Integer. Minimum number of bins to produce. Must be >= 2. The algorithm will not merge below this threshold. Defaults to 3.

max_bins

Integer. Maximum number of bins to produce. Must be >= min_bins. The algorithm reduces bins until this constraint is met. Defaults to 5.

bin_cutoff

Numeric. Minimum proportion of total observations required for a category to remain separate. Categories below this threshold are pre-merged with similar categories. Must be in (0, 1). Defaults to 0.05.

max_n_prebins

Integer. Maximum number of initial bins before the main optimization phase. Controls computational complexity. Must be >= max_bins. Defaults to 20.

bin_separator

Character string used to concatenate category names when multiple categories are merged into a single bin. Defaults to "%;%".

convergence_threshold

Numeric. Convergence tolerance based on Information Value change between iterations. Algorithm stops when \(|\Delta IV| <\) convergence_threshold. Must be > 0. Defaults to 1e-6.

max_iterations

Integer. Maximum number of optimization iterations. Prevents infinite loops. Must be > 0. Defaults to 1000.

Value

A list containing the binning results with the following components:

id

Integer vector of bin identifiers (1-indexed)

bin

Character vector of bin labels (merged category names)

woe

Numeric vector of Weight of Evidence values per bin

iv

Numeric vector of Information Value contribution per bin

count

Integer vector of total observations per bin

count_pos

Integer vector of positive cases (target=1) per bin

count_neg

Integer vector of negative cases (target=0) per bin

total_iv

Numeric total Information Value of the binning solution

converged

Logical indicating algorithm convergence

iterations

Integer count of optimization iterations performed

Details

The Monotonic Binning Algorithm (MBA) implements a sophisticated approach to categorical binning that guarantees strict Weight of Evidence monotonicity through intelligent violation detection and repair mechanisms.

Algorithm Workflow:

  1. Input validation and preprocessing

  2. Initial bin creation (one category per bin)
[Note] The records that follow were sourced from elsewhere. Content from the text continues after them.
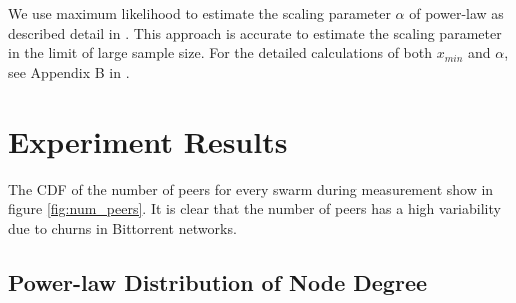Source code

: \documentclass[10pt,conference,letterpaper,final]{IEEEtran}
\begin{document}

We use maximum likelihood to estimate the scaling parameter $\alpha$ of power-law as described detail in \cite{clauset2009power}.  
This approach is accurate to estimate the scaling parameter in the limit of large sample size. 
For the detailed calculations of both $x_{min}$ and $\alpha$, see Appendix B in \cite{clauset2009power}.

\section{Experiment Results}\label{result}
The CDF of the number of peers for every swarm during measurement show in figure \ref{fig:num_peers}. 
It is clear that the number of peers has a high variability due to churns in Bittorrent networks. 

\subsection{Power-law Distribution of Node Degree}
\end{document}
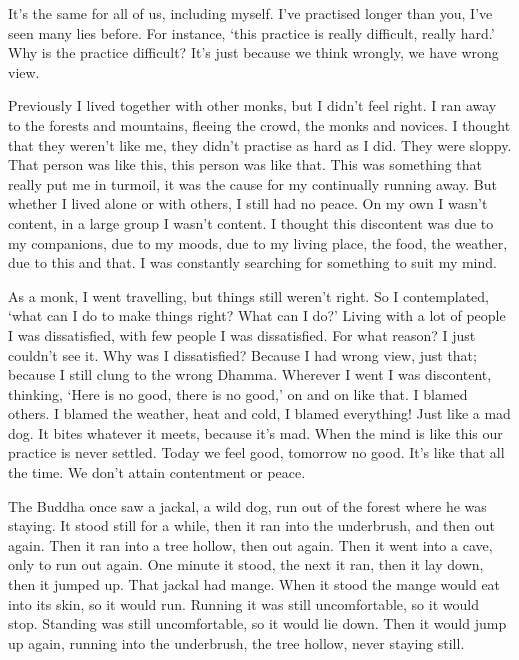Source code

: It's the same for all of us, including myself. I've practised longer than you, I've seen many lies before. For instance, `this practice is really difficult, really hard.' Why is the practice difficult? It's just because we think wrongly, we have wrong view. 

Previously I lived together with other monks, but I didn't feel right. I ran away to the forests and mountains, fleeing the crowd, the monks and novices. I thought that they weren't like me, they didn't practise as hard as I did. They were sloppy. That person was like this, this person was like that. This was something that really put me in turmoil, it was the cause for my continually running away. But whether I lived alone or with others, I still had no peace. On my own I wasn't content, in a large group I wasn't content. I thought this discontent was due to my companions, due to my moods, due to my living place, the food, the weather, due to this and that. I was constantly searching for something to suit my mind. 

As a  monk, I went travelling, but things still weren't right. So I contemplated, `what can I do to make things right? What can I do?' Living with a lot of people I was dissatisfied, with few people I was dissatisfied. For what reason? I just couldn't see it. Why was I dissatisfied? Because I had wrong view, just that; because I still clung to the wrong Dhamma. Wherever I went I was discontent, thinking, `Here is no good, there is no good,' on and on like that. I blamed others. I blamed the weather, heat and cold, I blamed everything! Just like a mad dog. It bites whatever it meets, because it's mad. When the mind is like this our practice is never settled. Today we feel good, tomorrow no good. It's like that all the time. We don't attain contentment or peace. 

The Buddha once saw a jackal, a wild dog, run out of the forest where he was staying. It stood still for a while, then it ran into the underbrush, and then out again. Then it ran into a tree hollow, then out again. Then it went into a cave, only to run out again. One minute it stood, the next it ran, then it lay down, then it jumped up. That jackal had mange. When it stood the mange would eat into its skin, so it would run. Running it was still uncomfortable, so it would stop. Standing was still uncomfortable, so it would lie down. Then it would jump up again, running into the underbrush, the tree hollow, never staying still. 

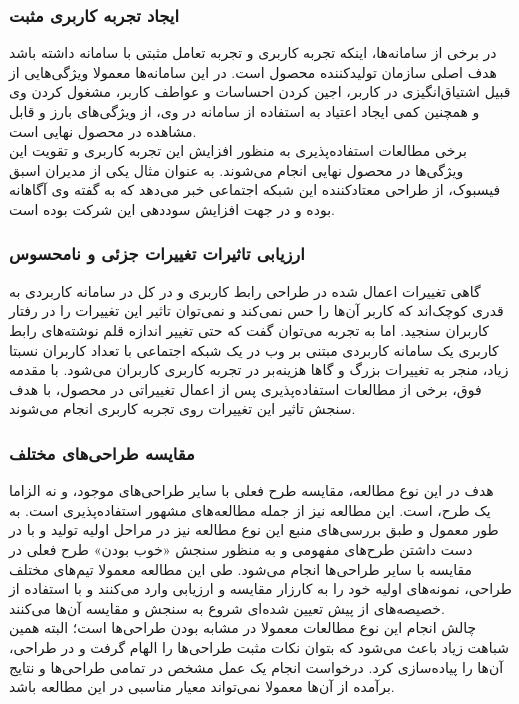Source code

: \subsubsection{ایجاد تجربه کاربری مثبت}
در برخی از سامانه‌ها، اینکه تجربه کاربری و تجربه تعامل مثبتی با سامانه داشته باشد هدف اصلی سازمان تولیدکننده محصول است. در این سامانه‌ها معمولا ویژگی‌هایی از قبیل اشتیاق‌انگیزی در کاربر، اجین کردن احساسات و عواطف کاربر، مشغول کردن وی و همچنین کمی ایجاد اعتیاد به استفاده از سامانه در وی، از ویژگی‌های بارز و قابل مشاهده در محصول نهایی است.\\
برخی مطالعات استفاده‌پذیری به منظور افزایش این تجربه کاربری و تقویت این ویژگی‌ها در محصول نهایی انجام می‌شوند. به عنوان مثال یکی از مدیران اسبق فیسبوک، از طراحی معتادکننده این شبکه اجتماعی خبر می‌دهد
\cite{noauthor_sean_nodate}
که به گفته وی آگاهانه بوده و در جهت افزایش سوددهی این شرکت بوده است.
\subsubsection{ارزیابی تاثیرات تغییرات جزئی و نامحسوس}
گاهی تغییرات اعمال شده در طراحی رابط  کاربری و در کل در سامانه کاربردی به قدری کوچک‌اند که کاربر آن‌ها را حس نمی‌کند و نمی‌توان تاثیر این تغییرات را در رفتار کاربران سنجید. اما به تجربه
\cite{albert_measuring_2013}
می‌توان گفت که حتی تغییر اندازه قلم نوشته‌های رابط کاربری یک سامانه کاربردی مبتنی بر وب در یک شبکه اجتماعی با تعداد کاربران نسبتا زیاد، منجر به تغییرات  بزرگ و گاها هزینه‌بر در تجربه کاربری کاربران می‌شود. با مقدمه فوق، برخی از مطالعات استفاده‌پذیری پس از اعمال تغییراتی در محصول، با هدف سنجش تاثیر این تغییرات روی تجربه کاربری انجام می‌شوند.
\subsubsection{مقایسه طراحی‌های مختلف}
هدف در این نوع مطالعه، مقایسه طرح فعلی با سایر طراحی‌های موجود، و نه الزاما یک طرح، است. این مطالعه نیز از جمله مطالعه‌های مشهور استفاده‌پذیری است. به طور معمول و طبق بررسی‌های منبع
\cite{albert_measuring_2013}
این نوع مطالعه نیز در مراحل اولیه تولید و با در دست داشتن طرح‌های مفهومی و به منظور سنجش «خوب بودن» طرح فعلی در مقایسه با سایر طراحی‌ها انجام می‌شود. طی این مطالعه معمولا تیم‌های مختلف طراحی، نمونه‌های اولیه
خود را به کارزار مقایسه و ارزیابی وارد می‌کنند و با استفاده از خصیصه‌های از پیش تعیین شده‌ای شروع به سنجش و مقایسه آن‌ها می‌کنند.\\
چالش انجام این نوع مطالعات معمولا در مشابه بودن طراحی‌ها است؛ البته همین شباهت زیاد باعث می‌شود که بتوان نکات مثبت طراحی‌ها را الهام گرفت و در طراحی، آن‌ها را پیاده‌سازی کرد. درخواست انجام یک عمل مشخص در تمامی طراحی‌ها و نتایج برآمده از آن‌ها معمولا نمی‌تواند معیار مناسبی در این مطالعه باشد.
  3. Pre-binning limitation to max_n_prebins

  4. Rare category merging (frequencies < bin_cutoff)

  5. Bayesian-smoothed WoE calculation

  6. Strict monotonicity enforcement with adaptive thresholds

  7. IV-optimized bin merging to meet max_bins constraint

  8. Final consistency verification

Monotonicity Enforcement:

MBA enforces strict monotonicity through an iterative repair process:

  1. Sort bins by current WoE values

  2. Calculate adaptive threshold: \(\tau = \min(\epsilon, 0.01\bar{\Delta})\)

  3. Identify violations: \(sign(WoE_i - WoE_{i-1}) \neq sign(WoE_{i+1} - WoE_i)\)

  4. Rank violations by severity: \(s_i = |WoE_i - WoE_{i-1}| + |WoE_{i+1} - WoE_i|\)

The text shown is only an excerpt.